In the event of termination due to death, permanent and total disability, or
retirement during a performance period, the participant will be entitled to a
pro rata award for the performance periods then in effect, based on the number
of months of participation, rounded to the nearest month, during those
performance periods, divided by the number of months in the performance periods.
The prorating may be further based on the progress toward the performance goals
attained at the time of termination, as determined by the Committee. Prorated
awards paid for this reason will be paid as soon as practicable following the
end of the performance periods for which the awards were made.

                                PAYMENT OF AWARDS

Payment of awards will be made as soon as practicable after the Committee
completes its assessment of performance and approves award payment. Awards will
be paid in cash.

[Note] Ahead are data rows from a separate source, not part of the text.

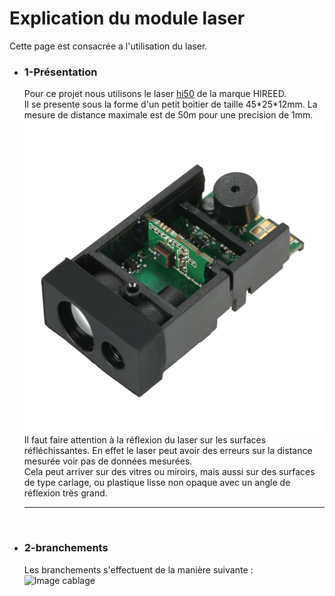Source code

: <h1> Explication du module laser </h1>
Cette page est consacrée a l'utilisation du laser.  
<ul>
<li><h3>1-Présentation</h3>
Pour ce projet nous utilisons le laser <a href="https://fr.aliexpress.com/item/50m-164ft-Laser-Distance-Measuring-Sensor-Range-Finder-Module-Low-cost-Diastimeter-Single-Continuous-Measurement/32792768667.html?spm=a2g0w.10010108.1000013.1.51f42bb0M1R4Ws&traffic_analysisId=recommend_2088_1_90158_iswistore&scm=1007.13339.90158.0&pvid=f9d4958f-2d6c-4487-9ee1-a3cd3a2b37b9&tpp=1">hi50</a> de la marque HIREED.<br/>
Il se presente sous la forme d'un petit boitier de taille 45*25*12mm. La mesure de distance maximale est de 50m pour une precision de 1mm.<br/>
<img src="/documentation/Images/laser.jpg" alt="photo_lazer" height="500"/><br/>
  Il faut faire attention à la réflexion du laser sur les surfaces réfléchissantes. En effet le laser peut avoir des erreurs sur la distance mesurée voir pas de données mesurées.<br/>
  Cela peut arriver sur des vitres ou miroirs, mais aussi sur des surfaces de type carlage, ou plastique lisse non opaque avec un angle de réflexion très grand.

</li>
<hr/>
<br/>
<li><h3>2-branchements</h3>
Les branchements s'effectuent de la manière suivante :
<img src="/Slam_Arduino_Bot/documentation/Images/cablage_laser.jpg" alt="Image cablage" height="500"/>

At the election of the participant in accordance with the terms
of the WOODWARD GOVERNOR COMPANY EXECUTIVE BENEFIT PLAN, all or a portion of a
participant's award payment may be deferred.

                               ACCOUNTING EXPENSE

All grants made to participants under the plan will be fully charged to earnings
throughout the performance period. A prorated portion of this expense will be
accrued each quarter based upon the results to date and a reasonable estimate of
the eventual payout.

                           EMPLOYEE TAX CONSIDERATIONS

Participants will incur no income tax liability at the beginning of the
performance period. At the end of the performance period when the payment is
made, each participant will realize ordinary income on the amounts paid.
Participants may further defer paying income tax on the awarded amounts if they
previously elected to defer all or a portion of their award in accordance with
the terms of the WOODWARD GOVERNOR COMPANY EXECUTIVE BENEFIT PLAN. The payment,
even if deferred, is subject to social security and Medicare taxes at the time
of payment.

                           EMPLOYER TAX CONSIDERATIONS

No tax deduction is available to the Company until amounts are actually paid to
the participants. If the participants elect to defer receipt of their payment,
then the company is not allowed a deduction until the eventually distribution
from the WOODWARD GOVERNOR COMPANY EXECUTIVE BENEFIT PLAN.